*** Task input ***
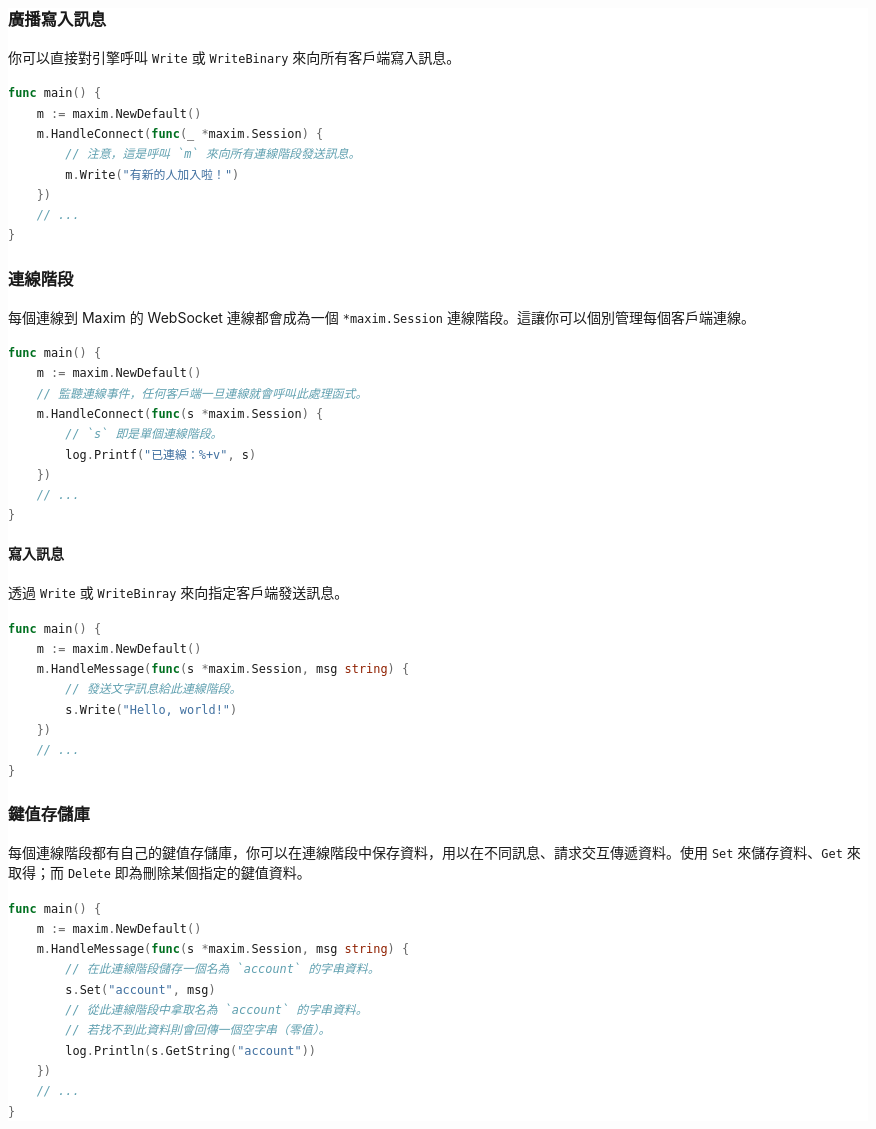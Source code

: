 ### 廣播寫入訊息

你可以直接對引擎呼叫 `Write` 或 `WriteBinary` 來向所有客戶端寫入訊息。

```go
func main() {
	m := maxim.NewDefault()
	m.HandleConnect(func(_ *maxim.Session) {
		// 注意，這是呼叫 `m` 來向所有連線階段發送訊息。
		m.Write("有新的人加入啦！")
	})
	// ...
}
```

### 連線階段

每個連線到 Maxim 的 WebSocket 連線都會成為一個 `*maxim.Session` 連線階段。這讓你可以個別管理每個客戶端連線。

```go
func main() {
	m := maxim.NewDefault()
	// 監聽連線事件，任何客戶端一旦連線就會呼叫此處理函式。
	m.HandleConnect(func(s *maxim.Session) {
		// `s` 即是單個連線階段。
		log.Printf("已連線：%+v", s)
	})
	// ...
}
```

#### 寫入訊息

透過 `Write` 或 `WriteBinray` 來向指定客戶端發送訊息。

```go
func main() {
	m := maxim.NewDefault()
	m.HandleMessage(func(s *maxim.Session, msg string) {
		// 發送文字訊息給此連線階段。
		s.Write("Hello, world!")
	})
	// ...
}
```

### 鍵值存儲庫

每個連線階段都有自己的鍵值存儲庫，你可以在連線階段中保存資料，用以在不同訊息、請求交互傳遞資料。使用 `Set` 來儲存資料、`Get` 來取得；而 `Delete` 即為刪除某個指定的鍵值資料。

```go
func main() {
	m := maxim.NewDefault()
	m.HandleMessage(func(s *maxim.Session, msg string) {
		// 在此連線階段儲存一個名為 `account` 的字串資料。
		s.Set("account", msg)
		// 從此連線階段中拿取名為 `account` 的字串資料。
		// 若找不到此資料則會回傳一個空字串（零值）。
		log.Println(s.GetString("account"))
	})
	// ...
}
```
*** End of Task input ***
About this exercise>
Please reproduce each entry exactly as given and omit the pictures.

Result of this exercise>
Source code

: ### 廣播寫入訊息

你可以直接對引擎呼叫 `Write` 或 `WriteBinary` 來向所有客戶端寫入訊息。

```go
func main() {
	m := maxim.NewDefault()
	m.HandleConnect(func(_ *maxim.Session) {
		// 注意，這是呼叫 `m` 來向所有連線階段發送訊息。
		m.Write("有新的人加入啦！")
	})
	// ...
}
```

### 連線階段

每個連線到 Maxim 的 WebSocket 連線都會成為一個 `*maxim.Session` 連線階段。這讓你可以個別管理每個客戶端連線。

```go
func main() {
	m := maxim.NewDefault()
	// 監聽連線事件，任何客戶端一旦連線就會呼叫此處理函式。
	m.HandleConnect(func(s *maxim.Session) {
		// `s` 即是單個連線階段。
		log.Printf("已連線：%+v", s)
	})
	// ...
}
```

#### 寫入訊息

透過 `Write` 或 `WriteBinray` 來向指定客戶端發送訊息。

```go
func main() {
	m := maxim.NewDefault()
	m.HandleMessage(func(s *maxim.Session, msg string) {
		// 發送文字訊息給此連線階段。
		s.Write("Hello, world!")
	})
	// ...
}
```

### 鍵值存儲庫

每個連線階段都有自己的鍵值存儲庫，你可以在連線階段中保存資料，用以在不同訊息、請求交互傳遞資料。使用 `Set` 來儲存資料、`Get` 來取得；而 `Delete` 即為刪除某個指定的鍵值資料。

```go
func main() {
	m := maxim.NewDefault()
	m.HandleMessage(func(s *maxim.Session, msg string) {
		// 在此連線階段儲存一個名為 `account` 的字串資料。
		s.Set("account", msg)
		// 從此連線階段中拿取名為 `account` 的字串資料。
		// 若找不到此資料則會回傳一個空字串（零值）。
		log.Println(s.GetString("account"))
	})
	// ...
}
```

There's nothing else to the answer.